Given the vagaries of total reliance on objective measures and the bias they can introduce, and concerns about the impact on underrepresented groups, is there a way to objectify some of the intangible qualities favored in residents? There are complaints that too few medical schools utilize noncognitive tests to evaluate skills and behaviors required of the competent physician. An example is the Defining Issues Test that is designed to measure moral reasoning (21). There may be "a generalized reluctance to employ the ‘soft’ or ‘subjective’ evaluation of skills and behaviors in summative assessment" (22).
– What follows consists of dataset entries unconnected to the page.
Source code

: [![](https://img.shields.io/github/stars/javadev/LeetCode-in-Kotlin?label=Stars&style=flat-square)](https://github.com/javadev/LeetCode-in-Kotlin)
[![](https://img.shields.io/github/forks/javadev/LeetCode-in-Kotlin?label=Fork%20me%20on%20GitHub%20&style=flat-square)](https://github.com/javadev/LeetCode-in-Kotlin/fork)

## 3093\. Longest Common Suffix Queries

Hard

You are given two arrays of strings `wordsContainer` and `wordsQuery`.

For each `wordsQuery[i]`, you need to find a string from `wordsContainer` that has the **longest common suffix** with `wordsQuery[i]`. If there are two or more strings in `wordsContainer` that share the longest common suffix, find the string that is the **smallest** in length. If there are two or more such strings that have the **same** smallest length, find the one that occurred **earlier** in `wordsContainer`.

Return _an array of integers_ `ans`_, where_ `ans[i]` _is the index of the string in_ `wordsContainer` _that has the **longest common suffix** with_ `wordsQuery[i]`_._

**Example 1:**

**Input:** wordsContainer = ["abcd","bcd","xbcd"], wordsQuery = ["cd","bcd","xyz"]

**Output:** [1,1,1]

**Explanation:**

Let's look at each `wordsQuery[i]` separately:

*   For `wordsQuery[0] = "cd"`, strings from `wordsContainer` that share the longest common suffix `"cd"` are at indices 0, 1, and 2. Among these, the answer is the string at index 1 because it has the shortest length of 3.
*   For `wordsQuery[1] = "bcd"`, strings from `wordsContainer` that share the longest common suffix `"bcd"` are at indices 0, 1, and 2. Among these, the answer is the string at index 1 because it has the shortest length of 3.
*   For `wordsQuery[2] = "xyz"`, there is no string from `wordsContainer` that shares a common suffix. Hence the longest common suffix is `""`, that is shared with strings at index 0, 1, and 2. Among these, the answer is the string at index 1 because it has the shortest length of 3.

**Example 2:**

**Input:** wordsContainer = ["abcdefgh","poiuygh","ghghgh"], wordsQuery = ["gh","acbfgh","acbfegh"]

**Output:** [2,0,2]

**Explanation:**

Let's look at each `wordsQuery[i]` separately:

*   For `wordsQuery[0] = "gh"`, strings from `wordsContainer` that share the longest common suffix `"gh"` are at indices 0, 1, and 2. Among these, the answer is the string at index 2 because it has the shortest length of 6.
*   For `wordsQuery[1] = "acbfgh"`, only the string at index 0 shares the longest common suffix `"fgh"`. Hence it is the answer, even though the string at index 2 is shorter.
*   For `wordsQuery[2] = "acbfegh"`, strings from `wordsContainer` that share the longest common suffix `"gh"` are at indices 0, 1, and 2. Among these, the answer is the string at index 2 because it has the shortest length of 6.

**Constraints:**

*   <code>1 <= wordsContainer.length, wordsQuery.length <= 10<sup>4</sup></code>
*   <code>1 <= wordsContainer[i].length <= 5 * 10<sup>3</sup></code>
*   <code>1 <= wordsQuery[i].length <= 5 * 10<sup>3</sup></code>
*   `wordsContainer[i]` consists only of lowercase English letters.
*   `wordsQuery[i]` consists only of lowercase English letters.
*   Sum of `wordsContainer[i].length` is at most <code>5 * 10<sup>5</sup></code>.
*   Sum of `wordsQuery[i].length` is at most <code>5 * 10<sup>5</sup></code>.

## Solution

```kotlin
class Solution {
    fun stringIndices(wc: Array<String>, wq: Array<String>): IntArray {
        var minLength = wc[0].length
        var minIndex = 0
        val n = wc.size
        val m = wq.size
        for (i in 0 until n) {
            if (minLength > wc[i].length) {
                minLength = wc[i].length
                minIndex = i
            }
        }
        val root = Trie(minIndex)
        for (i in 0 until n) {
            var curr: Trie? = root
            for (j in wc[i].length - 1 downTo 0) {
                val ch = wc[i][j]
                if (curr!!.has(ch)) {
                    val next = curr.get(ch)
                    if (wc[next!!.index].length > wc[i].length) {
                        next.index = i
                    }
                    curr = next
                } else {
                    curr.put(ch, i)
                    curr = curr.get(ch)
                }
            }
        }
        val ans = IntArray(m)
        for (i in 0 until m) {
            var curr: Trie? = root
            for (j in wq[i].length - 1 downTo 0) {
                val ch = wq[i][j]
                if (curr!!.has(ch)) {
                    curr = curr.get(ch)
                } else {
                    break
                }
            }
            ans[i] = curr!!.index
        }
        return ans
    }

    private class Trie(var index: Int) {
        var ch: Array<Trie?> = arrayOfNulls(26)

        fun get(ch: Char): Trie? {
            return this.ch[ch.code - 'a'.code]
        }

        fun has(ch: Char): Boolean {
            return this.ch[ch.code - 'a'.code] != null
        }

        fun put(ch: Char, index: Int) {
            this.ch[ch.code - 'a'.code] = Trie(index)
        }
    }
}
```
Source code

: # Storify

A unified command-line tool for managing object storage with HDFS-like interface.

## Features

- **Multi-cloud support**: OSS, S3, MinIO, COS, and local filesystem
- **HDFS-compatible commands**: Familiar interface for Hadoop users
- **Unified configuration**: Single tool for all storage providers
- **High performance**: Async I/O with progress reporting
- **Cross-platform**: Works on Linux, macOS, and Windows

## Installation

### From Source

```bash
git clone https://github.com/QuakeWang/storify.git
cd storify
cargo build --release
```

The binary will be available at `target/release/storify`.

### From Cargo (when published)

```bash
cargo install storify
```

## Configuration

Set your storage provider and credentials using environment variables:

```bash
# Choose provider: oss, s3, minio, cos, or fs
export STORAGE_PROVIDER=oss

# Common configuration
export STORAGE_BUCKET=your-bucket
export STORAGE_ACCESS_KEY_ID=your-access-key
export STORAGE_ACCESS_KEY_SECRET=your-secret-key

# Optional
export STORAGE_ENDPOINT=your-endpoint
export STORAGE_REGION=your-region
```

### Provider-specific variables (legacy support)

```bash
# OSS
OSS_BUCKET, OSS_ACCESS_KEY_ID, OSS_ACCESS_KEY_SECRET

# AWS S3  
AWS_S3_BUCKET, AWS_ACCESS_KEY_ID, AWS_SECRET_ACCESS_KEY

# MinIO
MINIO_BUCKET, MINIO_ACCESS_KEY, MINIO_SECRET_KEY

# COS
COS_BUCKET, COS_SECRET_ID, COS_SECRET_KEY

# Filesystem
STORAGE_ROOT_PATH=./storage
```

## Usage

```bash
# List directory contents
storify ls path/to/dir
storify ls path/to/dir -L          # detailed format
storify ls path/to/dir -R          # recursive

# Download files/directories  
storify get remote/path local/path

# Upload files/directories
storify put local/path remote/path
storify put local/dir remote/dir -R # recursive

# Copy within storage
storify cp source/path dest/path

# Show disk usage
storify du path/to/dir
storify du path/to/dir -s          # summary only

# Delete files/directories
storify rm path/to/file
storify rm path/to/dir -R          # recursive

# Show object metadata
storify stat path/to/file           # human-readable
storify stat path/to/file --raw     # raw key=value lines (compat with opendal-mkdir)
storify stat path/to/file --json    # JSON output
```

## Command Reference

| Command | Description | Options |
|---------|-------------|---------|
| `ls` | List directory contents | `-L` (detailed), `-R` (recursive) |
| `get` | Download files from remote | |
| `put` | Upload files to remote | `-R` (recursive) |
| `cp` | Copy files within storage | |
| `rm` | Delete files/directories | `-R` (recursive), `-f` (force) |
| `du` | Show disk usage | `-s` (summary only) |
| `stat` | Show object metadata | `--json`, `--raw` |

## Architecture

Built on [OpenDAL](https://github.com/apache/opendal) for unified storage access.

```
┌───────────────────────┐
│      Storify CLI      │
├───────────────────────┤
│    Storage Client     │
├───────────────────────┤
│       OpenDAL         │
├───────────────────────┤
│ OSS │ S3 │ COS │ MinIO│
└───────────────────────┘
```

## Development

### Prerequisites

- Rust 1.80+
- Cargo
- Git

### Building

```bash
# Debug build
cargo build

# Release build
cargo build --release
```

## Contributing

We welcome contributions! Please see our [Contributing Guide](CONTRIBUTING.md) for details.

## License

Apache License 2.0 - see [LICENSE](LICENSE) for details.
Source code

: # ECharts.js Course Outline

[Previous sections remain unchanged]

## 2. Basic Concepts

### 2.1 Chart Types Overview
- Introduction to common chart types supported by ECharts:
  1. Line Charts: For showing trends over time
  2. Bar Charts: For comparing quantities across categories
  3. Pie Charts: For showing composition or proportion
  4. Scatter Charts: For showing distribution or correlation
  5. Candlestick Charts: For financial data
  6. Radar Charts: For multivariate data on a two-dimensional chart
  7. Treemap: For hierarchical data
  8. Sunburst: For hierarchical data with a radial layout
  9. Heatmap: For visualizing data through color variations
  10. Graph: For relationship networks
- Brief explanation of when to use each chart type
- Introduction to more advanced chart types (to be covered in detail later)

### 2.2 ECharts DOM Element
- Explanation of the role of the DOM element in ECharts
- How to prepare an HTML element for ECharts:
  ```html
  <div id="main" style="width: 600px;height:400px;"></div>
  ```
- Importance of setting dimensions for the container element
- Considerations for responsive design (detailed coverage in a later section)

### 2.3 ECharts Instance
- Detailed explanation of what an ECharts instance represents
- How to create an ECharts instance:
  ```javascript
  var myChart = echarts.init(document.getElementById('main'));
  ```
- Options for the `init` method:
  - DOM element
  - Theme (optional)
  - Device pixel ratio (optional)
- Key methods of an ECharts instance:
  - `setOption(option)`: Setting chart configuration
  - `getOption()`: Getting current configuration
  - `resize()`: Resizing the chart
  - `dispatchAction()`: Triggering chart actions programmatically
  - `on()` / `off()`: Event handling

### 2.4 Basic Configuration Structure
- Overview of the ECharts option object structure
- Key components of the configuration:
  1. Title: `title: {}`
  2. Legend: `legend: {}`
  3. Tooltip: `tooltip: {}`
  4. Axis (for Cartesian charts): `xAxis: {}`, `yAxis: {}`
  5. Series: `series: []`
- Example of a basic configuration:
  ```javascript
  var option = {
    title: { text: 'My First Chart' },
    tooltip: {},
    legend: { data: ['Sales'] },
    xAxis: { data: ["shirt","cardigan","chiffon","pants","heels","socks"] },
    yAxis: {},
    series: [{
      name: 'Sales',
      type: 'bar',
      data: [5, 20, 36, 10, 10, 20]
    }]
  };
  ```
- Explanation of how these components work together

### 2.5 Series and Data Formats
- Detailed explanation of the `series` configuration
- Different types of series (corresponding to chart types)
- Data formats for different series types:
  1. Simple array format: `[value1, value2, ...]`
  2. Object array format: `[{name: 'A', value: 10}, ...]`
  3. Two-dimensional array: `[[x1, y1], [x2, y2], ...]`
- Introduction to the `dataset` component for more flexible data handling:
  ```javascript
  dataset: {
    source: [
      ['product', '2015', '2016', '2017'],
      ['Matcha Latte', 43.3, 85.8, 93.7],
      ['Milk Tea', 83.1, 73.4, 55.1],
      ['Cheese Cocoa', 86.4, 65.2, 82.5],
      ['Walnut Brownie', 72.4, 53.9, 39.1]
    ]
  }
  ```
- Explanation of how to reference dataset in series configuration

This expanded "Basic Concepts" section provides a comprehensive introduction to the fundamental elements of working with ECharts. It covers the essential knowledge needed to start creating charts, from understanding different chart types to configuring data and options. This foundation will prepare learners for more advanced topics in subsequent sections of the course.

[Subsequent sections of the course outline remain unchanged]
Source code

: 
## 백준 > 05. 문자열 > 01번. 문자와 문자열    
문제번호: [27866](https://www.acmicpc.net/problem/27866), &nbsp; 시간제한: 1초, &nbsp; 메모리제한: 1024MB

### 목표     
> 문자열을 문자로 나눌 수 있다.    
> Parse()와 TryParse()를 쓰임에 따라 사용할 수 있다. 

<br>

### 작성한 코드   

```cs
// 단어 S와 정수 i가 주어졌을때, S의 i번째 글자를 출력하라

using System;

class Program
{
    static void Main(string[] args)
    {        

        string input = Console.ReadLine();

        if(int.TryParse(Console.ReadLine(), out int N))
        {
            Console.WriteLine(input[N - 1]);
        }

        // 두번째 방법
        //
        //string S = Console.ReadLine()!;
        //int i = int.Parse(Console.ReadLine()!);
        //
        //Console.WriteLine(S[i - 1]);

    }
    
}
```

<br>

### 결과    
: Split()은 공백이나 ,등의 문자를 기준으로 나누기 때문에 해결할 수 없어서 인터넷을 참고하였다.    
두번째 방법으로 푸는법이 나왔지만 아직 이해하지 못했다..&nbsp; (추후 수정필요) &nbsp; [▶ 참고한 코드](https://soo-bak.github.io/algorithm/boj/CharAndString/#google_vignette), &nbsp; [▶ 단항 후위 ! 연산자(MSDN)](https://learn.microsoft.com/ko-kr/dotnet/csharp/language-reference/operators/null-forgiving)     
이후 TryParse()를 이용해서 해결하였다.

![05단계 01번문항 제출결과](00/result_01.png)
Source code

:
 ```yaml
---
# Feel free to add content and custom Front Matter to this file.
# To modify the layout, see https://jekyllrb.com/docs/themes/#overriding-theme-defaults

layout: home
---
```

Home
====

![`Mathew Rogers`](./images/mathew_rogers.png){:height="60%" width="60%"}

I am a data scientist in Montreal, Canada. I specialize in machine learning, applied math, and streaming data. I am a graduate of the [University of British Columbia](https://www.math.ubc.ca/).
It would not be difficult to find those who have benefited, and felt victimized, by both objective and subjective assessments. Clearly, there can be total reliance on neither. Training directors cannot assume that the qualities they would avoid in a resident have already been screened out or remediated in medical students and thus rely on interview data. The interview is invaluable in assessing interpersonal and communication skills. Based on a day’s interaction, evaluators also try to predict years of resident learning and performance. There is no foolproof way of doing this. Each program formally, or informally, determines its selection bias, based on its goals. All would seek to produce competent, well-trained physicians that they would be proud to call a colleague and refer patients to without compunction. Program priorities on the production of clinicians, researchers and academicians, educators, administrators, and field leaders are invariably unique, as is each program’s commitment to care in underserved areas, diversity, and cultural competence (23). While none of these goals is mutually exclusive, programs hope to predict, even control, their mix of outcomes. On the other hand, the culture of a program (e.g., the resident’s peer relationships, supportiveness, relationships between residents, faculty, and administration, morale) is an important factor in the quality of a program, as perceived by both psychiatry program directors and residents (24). While we report statistically insignificant associations between pre- and postresidency evaluations, perhaps with better defined criteria and tools our ability to predict outcomes will improve.